(Rendered images with source text)
/---

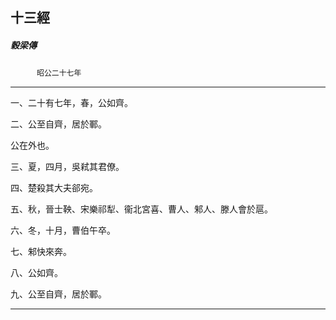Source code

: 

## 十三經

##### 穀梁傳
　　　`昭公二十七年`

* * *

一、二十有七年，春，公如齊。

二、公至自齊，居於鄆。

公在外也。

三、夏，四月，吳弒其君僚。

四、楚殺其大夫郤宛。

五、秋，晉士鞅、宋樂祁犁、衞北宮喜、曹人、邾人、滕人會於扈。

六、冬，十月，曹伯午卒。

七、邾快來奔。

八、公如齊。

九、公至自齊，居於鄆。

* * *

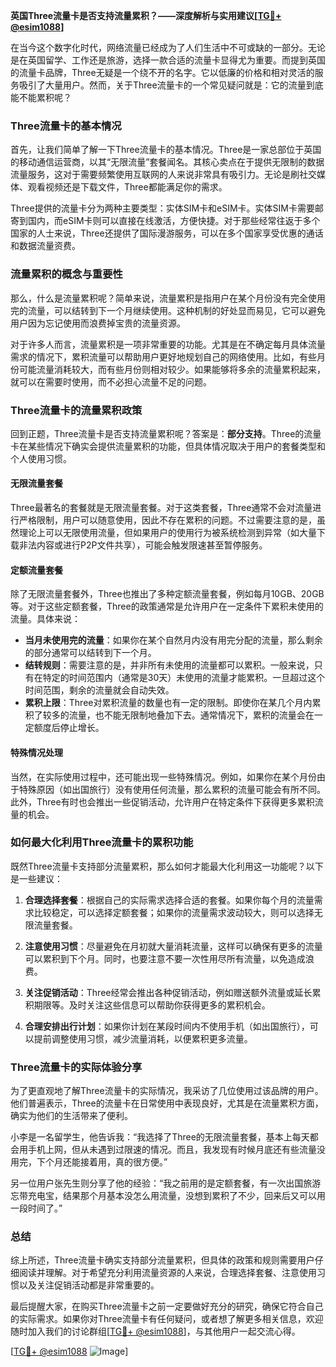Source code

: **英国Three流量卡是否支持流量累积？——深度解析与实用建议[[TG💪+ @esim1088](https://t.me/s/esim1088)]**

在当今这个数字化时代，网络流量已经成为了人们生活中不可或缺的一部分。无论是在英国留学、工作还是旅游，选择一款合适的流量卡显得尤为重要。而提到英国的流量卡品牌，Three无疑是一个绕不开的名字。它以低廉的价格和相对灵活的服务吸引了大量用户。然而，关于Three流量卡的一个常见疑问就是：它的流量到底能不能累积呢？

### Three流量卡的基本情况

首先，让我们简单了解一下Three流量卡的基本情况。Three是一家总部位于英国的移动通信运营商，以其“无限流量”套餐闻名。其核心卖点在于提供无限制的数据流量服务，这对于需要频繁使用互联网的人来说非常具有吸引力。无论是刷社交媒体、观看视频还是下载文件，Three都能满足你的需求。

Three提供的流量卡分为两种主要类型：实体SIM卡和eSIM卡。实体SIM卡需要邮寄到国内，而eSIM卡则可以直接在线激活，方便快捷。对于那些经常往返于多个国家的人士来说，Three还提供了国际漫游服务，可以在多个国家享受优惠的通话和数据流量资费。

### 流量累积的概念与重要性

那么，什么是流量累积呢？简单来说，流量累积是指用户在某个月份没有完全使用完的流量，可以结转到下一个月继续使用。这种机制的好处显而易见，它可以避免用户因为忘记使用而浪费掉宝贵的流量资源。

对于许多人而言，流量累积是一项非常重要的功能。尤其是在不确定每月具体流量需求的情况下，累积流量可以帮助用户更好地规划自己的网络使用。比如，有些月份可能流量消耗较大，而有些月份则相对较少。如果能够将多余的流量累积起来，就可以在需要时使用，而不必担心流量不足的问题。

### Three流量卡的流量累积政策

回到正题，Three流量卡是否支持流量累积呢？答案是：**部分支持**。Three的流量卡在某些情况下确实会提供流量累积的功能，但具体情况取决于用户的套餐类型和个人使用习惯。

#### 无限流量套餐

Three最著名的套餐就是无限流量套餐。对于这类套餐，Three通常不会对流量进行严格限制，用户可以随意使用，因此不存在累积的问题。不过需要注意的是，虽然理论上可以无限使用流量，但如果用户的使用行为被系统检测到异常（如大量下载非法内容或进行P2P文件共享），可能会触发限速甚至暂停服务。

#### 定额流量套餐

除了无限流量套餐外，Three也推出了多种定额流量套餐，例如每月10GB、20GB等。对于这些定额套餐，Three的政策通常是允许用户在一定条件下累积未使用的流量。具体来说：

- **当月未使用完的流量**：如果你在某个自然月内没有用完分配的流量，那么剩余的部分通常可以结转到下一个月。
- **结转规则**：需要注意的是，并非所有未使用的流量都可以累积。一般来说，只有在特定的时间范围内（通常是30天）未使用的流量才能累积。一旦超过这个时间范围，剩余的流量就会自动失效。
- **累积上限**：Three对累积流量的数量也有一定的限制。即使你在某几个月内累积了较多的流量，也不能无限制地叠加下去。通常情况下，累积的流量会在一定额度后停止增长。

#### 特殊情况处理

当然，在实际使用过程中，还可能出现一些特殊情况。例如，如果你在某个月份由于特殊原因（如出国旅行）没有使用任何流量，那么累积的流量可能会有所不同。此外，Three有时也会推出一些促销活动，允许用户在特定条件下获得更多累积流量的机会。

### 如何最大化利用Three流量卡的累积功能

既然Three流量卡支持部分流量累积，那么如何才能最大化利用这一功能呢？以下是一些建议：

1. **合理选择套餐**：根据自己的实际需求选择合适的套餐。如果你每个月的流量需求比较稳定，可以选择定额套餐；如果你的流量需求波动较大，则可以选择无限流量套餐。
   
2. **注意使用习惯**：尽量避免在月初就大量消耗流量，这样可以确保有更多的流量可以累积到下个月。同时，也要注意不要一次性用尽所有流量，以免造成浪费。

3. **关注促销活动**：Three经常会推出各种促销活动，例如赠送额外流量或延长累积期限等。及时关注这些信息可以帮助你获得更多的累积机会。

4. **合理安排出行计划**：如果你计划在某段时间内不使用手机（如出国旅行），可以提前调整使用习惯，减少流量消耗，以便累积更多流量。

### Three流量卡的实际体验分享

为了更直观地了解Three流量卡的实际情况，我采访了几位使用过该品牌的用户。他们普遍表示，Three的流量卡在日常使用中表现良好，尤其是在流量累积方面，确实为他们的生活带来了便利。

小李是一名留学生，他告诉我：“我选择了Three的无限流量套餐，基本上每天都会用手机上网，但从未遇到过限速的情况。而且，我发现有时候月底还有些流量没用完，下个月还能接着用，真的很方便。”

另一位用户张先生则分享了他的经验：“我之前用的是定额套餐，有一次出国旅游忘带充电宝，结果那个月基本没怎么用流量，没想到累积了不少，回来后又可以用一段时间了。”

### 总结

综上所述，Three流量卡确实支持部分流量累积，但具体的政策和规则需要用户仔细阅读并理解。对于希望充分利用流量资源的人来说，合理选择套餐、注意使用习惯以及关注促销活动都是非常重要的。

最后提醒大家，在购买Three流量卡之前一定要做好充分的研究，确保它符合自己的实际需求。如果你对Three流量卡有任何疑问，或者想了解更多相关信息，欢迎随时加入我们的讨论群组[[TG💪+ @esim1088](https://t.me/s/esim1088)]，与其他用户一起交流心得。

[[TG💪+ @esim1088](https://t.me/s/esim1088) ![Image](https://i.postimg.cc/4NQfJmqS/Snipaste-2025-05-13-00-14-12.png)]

\---
/---

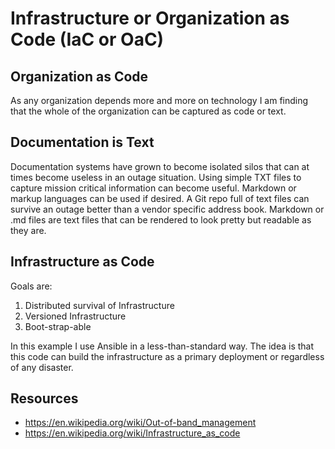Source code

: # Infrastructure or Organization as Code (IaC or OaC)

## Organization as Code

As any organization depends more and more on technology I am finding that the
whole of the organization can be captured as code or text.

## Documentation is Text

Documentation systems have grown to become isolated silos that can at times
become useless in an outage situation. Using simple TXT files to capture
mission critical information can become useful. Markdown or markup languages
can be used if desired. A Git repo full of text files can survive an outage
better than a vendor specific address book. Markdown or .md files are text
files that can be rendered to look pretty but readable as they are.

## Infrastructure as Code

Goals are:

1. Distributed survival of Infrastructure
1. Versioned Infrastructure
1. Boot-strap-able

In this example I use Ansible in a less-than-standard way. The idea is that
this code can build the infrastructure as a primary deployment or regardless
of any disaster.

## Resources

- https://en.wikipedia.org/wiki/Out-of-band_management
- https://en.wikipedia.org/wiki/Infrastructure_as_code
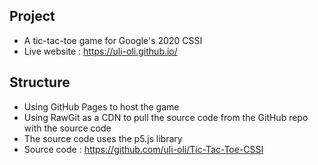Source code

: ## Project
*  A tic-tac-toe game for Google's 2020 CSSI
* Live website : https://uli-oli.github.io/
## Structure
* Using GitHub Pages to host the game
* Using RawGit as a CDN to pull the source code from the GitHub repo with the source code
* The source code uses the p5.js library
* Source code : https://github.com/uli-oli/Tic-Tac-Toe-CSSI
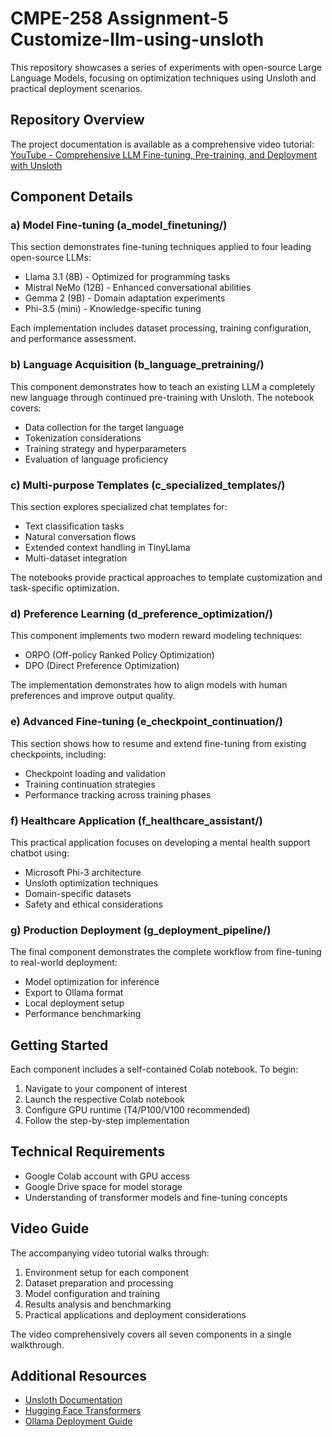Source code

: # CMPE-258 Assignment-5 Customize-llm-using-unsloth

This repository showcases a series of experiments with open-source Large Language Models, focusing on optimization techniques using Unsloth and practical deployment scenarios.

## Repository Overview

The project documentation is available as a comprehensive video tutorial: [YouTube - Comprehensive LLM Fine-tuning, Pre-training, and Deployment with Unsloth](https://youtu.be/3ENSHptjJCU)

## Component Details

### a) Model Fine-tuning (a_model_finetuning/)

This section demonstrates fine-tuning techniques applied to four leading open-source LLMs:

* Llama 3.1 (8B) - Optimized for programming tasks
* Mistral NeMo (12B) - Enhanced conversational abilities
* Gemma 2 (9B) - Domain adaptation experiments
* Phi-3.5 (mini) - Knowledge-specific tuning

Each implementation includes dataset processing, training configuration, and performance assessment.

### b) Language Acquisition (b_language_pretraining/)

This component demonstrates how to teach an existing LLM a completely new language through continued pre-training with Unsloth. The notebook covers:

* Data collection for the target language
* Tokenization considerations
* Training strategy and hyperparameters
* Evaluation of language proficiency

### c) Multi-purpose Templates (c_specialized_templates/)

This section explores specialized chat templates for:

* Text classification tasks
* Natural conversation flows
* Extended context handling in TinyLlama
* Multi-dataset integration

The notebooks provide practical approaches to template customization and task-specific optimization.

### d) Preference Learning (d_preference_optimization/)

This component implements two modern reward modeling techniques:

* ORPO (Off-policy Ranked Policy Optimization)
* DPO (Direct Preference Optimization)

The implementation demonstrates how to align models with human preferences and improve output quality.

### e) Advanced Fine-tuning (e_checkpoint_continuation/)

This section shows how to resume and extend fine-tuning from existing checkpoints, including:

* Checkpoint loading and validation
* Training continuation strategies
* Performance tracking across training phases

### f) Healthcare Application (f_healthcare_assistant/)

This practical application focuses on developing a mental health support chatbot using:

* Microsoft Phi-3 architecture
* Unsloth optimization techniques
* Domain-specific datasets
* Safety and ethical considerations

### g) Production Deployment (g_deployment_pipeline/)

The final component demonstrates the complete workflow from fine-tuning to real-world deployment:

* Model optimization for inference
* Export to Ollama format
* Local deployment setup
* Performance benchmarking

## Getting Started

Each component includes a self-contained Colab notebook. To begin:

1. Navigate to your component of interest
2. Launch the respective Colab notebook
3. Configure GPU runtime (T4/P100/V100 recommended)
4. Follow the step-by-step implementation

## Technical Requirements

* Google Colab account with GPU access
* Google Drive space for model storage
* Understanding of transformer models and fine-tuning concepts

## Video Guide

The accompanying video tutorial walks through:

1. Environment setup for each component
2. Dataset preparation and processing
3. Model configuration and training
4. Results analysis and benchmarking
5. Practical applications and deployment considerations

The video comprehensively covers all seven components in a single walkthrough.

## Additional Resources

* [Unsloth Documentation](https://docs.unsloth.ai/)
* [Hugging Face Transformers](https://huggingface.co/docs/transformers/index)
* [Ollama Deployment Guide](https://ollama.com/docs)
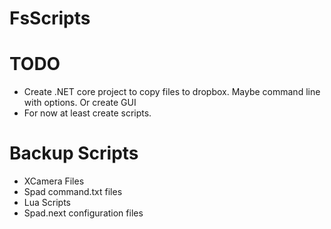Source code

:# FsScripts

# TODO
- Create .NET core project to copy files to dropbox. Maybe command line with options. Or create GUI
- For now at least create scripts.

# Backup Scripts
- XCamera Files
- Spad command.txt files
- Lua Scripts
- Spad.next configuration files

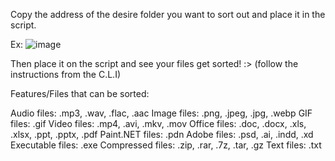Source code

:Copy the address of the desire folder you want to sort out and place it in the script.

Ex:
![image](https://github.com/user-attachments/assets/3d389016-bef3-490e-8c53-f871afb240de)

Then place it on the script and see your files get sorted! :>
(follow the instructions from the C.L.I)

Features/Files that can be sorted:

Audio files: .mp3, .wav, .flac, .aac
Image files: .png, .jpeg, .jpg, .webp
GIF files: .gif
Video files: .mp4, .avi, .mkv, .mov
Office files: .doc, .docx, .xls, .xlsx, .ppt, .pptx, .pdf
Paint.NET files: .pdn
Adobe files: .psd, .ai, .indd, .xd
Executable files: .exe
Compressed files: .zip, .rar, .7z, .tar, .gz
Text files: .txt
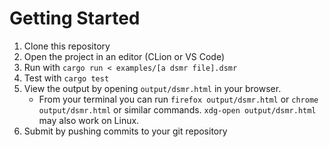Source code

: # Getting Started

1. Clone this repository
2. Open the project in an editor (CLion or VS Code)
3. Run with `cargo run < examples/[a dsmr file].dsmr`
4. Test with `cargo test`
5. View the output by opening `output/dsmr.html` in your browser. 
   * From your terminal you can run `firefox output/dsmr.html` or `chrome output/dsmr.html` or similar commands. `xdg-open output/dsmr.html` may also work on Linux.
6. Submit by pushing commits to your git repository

\---
/---

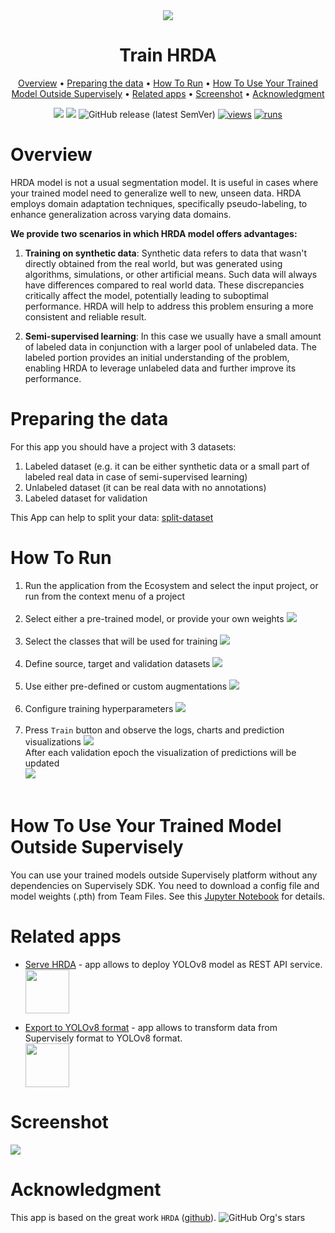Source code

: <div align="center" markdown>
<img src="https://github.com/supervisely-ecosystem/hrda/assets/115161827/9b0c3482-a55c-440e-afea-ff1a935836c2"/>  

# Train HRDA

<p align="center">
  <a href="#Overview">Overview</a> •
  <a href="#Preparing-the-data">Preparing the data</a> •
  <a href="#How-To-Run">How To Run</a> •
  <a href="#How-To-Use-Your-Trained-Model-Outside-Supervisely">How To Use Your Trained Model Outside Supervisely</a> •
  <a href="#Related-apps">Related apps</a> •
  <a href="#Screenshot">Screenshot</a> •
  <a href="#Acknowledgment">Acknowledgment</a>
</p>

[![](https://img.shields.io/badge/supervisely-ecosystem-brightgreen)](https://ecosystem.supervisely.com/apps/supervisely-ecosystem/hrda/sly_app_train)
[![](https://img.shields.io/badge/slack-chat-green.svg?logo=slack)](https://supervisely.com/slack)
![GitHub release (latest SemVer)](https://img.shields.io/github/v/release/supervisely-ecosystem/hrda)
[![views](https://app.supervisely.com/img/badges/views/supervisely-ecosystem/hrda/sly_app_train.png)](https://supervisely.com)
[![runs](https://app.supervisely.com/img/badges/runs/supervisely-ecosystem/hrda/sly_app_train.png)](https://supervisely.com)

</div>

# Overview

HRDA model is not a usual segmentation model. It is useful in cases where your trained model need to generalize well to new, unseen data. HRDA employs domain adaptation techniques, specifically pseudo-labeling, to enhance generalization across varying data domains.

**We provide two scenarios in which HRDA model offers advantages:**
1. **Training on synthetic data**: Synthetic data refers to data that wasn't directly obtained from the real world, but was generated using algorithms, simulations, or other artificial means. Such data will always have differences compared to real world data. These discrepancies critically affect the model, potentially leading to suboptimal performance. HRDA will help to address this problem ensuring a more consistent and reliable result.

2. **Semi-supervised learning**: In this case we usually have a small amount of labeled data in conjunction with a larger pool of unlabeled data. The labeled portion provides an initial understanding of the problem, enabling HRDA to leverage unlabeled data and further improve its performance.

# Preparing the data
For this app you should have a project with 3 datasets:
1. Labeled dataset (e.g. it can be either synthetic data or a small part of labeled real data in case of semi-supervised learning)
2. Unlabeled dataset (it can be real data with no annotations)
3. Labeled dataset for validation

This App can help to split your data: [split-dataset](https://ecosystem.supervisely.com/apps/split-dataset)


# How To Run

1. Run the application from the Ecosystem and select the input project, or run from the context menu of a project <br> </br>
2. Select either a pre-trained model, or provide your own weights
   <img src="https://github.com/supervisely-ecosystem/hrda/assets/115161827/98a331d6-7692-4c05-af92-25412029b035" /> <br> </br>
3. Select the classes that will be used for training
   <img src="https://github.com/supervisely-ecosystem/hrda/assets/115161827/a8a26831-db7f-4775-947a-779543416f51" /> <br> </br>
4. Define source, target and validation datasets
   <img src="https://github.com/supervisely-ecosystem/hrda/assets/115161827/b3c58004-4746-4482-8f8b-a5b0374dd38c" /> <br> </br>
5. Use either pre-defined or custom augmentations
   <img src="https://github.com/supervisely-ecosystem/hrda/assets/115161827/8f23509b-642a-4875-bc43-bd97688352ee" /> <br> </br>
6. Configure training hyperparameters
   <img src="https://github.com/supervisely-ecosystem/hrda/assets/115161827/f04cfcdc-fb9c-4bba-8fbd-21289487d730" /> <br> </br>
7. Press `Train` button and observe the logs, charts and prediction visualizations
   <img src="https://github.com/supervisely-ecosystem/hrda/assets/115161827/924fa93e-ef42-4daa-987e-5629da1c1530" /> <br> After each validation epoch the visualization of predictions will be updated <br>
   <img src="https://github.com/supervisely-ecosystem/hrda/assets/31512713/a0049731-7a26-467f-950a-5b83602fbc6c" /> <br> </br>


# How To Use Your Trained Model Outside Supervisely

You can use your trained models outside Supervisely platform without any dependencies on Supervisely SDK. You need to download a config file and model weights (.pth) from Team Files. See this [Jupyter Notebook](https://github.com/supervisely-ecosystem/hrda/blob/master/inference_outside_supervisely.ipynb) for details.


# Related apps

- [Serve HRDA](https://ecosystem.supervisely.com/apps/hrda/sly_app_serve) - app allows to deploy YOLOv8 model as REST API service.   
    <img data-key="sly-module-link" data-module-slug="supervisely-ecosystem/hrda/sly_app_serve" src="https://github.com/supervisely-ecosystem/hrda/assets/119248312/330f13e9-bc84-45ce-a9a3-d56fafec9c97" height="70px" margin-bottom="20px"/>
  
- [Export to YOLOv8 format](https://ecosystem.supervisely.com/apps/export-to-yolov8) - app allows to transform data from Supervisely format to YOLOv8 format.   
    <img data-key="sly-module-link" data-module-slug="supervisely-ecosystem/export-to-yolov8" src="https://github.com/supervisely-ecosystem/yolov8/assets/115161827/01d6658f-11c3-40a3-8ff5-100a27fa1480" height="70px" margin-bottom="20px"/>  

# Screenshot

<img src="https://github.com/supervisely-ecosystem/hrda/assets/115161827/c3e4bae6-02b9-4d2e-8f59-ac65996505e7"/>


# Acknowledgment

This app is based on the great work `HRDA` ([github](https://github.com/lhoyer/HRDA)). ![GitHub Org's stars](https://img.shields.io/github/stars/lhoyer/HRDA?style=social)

\---

Answer with one number only: how many lines in the data contain the word "output"?

3